三博士が聖母マリアと幼子イエスを囲み、その外側を羊飼いたち、さらにその外側を廃墟や馬に乗った人物が取り囲んでいて、背後にはイエスの誕生を恐れたヘロデ王が幼児を殺していった殺戮の情景が描かれています。
白テンを抱く貴婦人の肖像
制作年 | 1489年 |
展示場所 | ポーランドのクラクフ国立美術館 |
技法 | スフマート技法 |
白テンを抱く貴婦人の肖像の創作背景・解説
「白貂を抱く貴婦人」は、レオナルドが制作し油彩作品で、モデルはレオナルドが仕えていたミラノ公ルドヴィーコ・スフォルツァの愛妾チェチリア・ガッレラーニです。
本作に描かれている半身像は、身体は右方向を向き、首は左に向いているピラミッド型螺旋の構図で、レオナルドが生涯にわたってこだわった技法とされています。
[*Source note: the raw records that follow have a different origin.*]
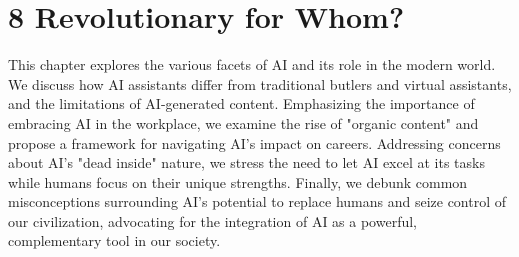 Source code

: \section*{8 Revolutionary for Whom?}

This chapter explores the various facets of AI and its role in the modern world. We discuss how AI assistants differ from traditional butlers and virtual assistants, and the limitations of AI-generated content. Emphasizing the importance of embracing AI in the workplace, we examine the rise of "organic content" and propose a framework for navigating AI’s impact on careers. Addressing concerns about AI’s "dead inside" nature, we stress the need to let AI excel at its tasks while humans focus on their unique strengths. Finally, we debunk common misconceptions surrounding AI’s potential to replace humans and seize control of our civilization, advocating for the integration of AI as a powerful, complementary tool in our society.
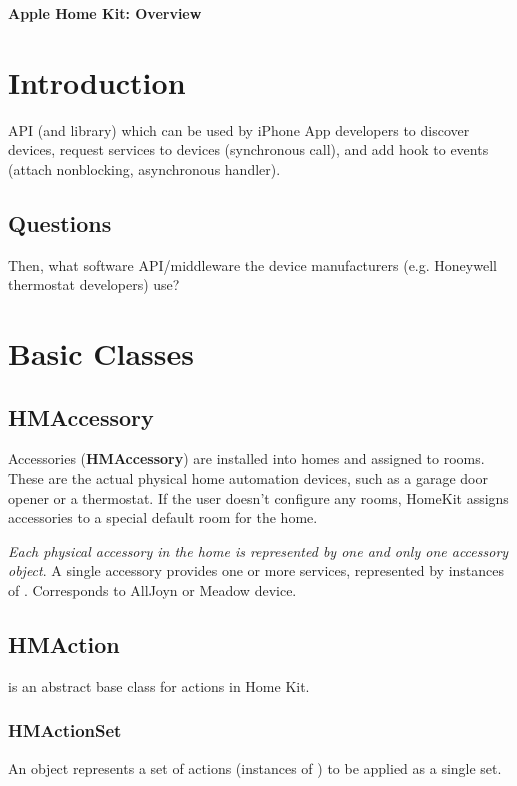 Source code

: \documentclass{myproc}
\begin{document}
\small


\begin{center}
{\large\bf Apple Home Kit: Overview}
\end{center}

\vspace*{1cm}

\tableofcontents


\section{Introduction}
API (and library) which can be used by iPhone App developers to discover
devices, request services to devices (synchronous call), and add hook to
events (attach nonblocking, asynchronous handler).

\subsection{Questions}
\bit
\w Then, what software API/middleware the device manufacturers
(e.g. Honeywell thermostat developers) use?
\eit

\section{Basic Classes}
\subsection{HMAccessory}
\textcolor{blue2}{Accessories (\textbf{HMAccessory}) are installed into homes
  and assigned to rooms. These are the actual physical home automation devices,
  such as a garage door opener or a thermostat. If the user doesn't configure
  any rooms, HomeKit assigns accessories to a special default room for the
  home. }  

{\em Each physical accessory in
  the home is represented by one and only one accessory object\/}. A single 
accessory
provides one or more services, represented by instances of .
\textcolor{red2}{Corresponds to AllJoyn or Meadow device.}


\subsection{HMAction}
 is an abstract base class for actions in Home Kit.

\subsubsection{HMActionSet}
 An  object represents a set of actions (instances of
 ) to 
 be applied as a single set. 
\end{document}
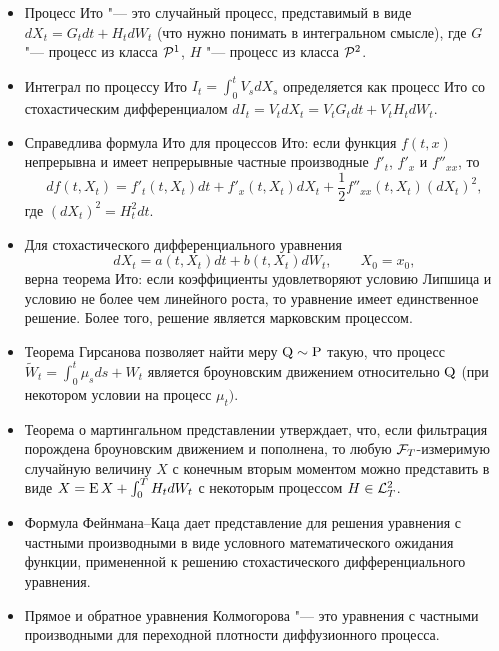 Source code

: \begin{itemize}
\item Процесс Ито "--- это случайный процесс, представимый в виде $dX_t = G_t dt + H_t d W_t$ (что нужно понимать в интегральном смысле), где $G$ "--- процесс из класса $\mathcal{P}^1$, $H$ "--- процесс из класса $\mathcal{P}^2$.

\item Интеграл по процессу Ито $I_t = \int_0^t V_s d X_s$ определяется как процесс Ито со стохастическим дифференциалом $d I_t = V_td X_t = V_t G_t dt + V_t H_t dW_t$.

\item Справедлива формула Ито для процессов Ито: если функция $f(t,x)$ непрерывна и имеет непрерывные частные производные $f'_t$, $f'_x$ и $f''_{xx}$, то 
\[
d f(t,X_t) = f'_t(t,X_t) dt + f'_x(t,X_t) dX_t + \frac12 f''_{xx}(t,X_t) (dX_t)^2,
\] 
где $(dX_t)^2 = H_t^2 dt$.

\item Для стохастического дифференциального уравнения
\[
dX_t = a(t,X_t) dt + b(t,X_t) dW_t, \qquad X_0 = x_0,
\]
верна теорема Ито: если коэффициенты удовлетворяют условию Липшица и условию не более чем линейного роста, то уравнение имеет единственное решение. Более того, решение является марковским процессом.

\item Теорема Гирсанова позволяет найти меру $\mathrm{Q}\sim\mathrm{P}$ такую, что процесс $\tilde W_t = \int_0^t\mu_s ds + W_t$ является броуновским движением относительно $\mathrm{Q}$ (при некотором условии на процесс $\mu_t)$.

\item Теорема о мартингальном представлении утверждает, что, если фильтрация порождена броуновским движением и пополнена, то любую $\mathcal{F}_T$-измеримую случайную величину $X$ с конечным вторым моментом можно представить в виде $X = \operatorname{E} X + \int_0^T H_t d W_t$ с некоторым процессом $H\in \mathcal{L}^2_T$.

\item Формула Фейнмана--Каца дает представление для решения уравнения с частными производными в виде условного математического ожидания функции, примененной к решению стохастического дифференциального уравнения.

\item Прямое и обратное уравнения Колмогорова "--- это уравнения с частными производными для переходной плотности диффузионного процесса.
\end{itemize}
胸に抱いている動物は、ルネッサンス期において「純潔の象徴」とされていたオコジョであると考えられます。
本作は、1939年のナチス・ドイツのポーランド侵攻の際にナチスに収奪され、ベルリンのカイザー・フリードリヒ博物館へ送られました。その後、行方が分からなくなりましたが、第二次世界大戦が終結した後、連合国兵士がバイエルンにあるフランク群の家で発見しました。現在、ポーランドの国宝となっています。
岩窟の聖母
制作年 | 1483~1486年、1495年~1508年 |
展示場所 | パリのルーブル美術館 ロンドンのナショナルギャラリー |
技法 | スフマート技法 |
岩窟の聖母の創作背景・解説
「岩窟の聖母」は、レオナルドが制作したもので、同じタイトルの作品が2点存在しています。2点とも構図は同じですが、1点は復元されないままルーヴル美術館に所蔵され、もう1点は2008~2010年の間に復元され、ロンドンのナショナルギャラリーに所蔵されています。
ルーヴル版は、1483年にミラノのサン・フランチェスコ・グランデ教会から依頼されたものですが、後に書き直したロンドン版を教会に納品したと考えられています。
「岩窟の聖母」には岩場を背景に、聖母マリア、イエス、聖ヨハネ、の3人が受肉の神秘を讃えている様子が描かれています。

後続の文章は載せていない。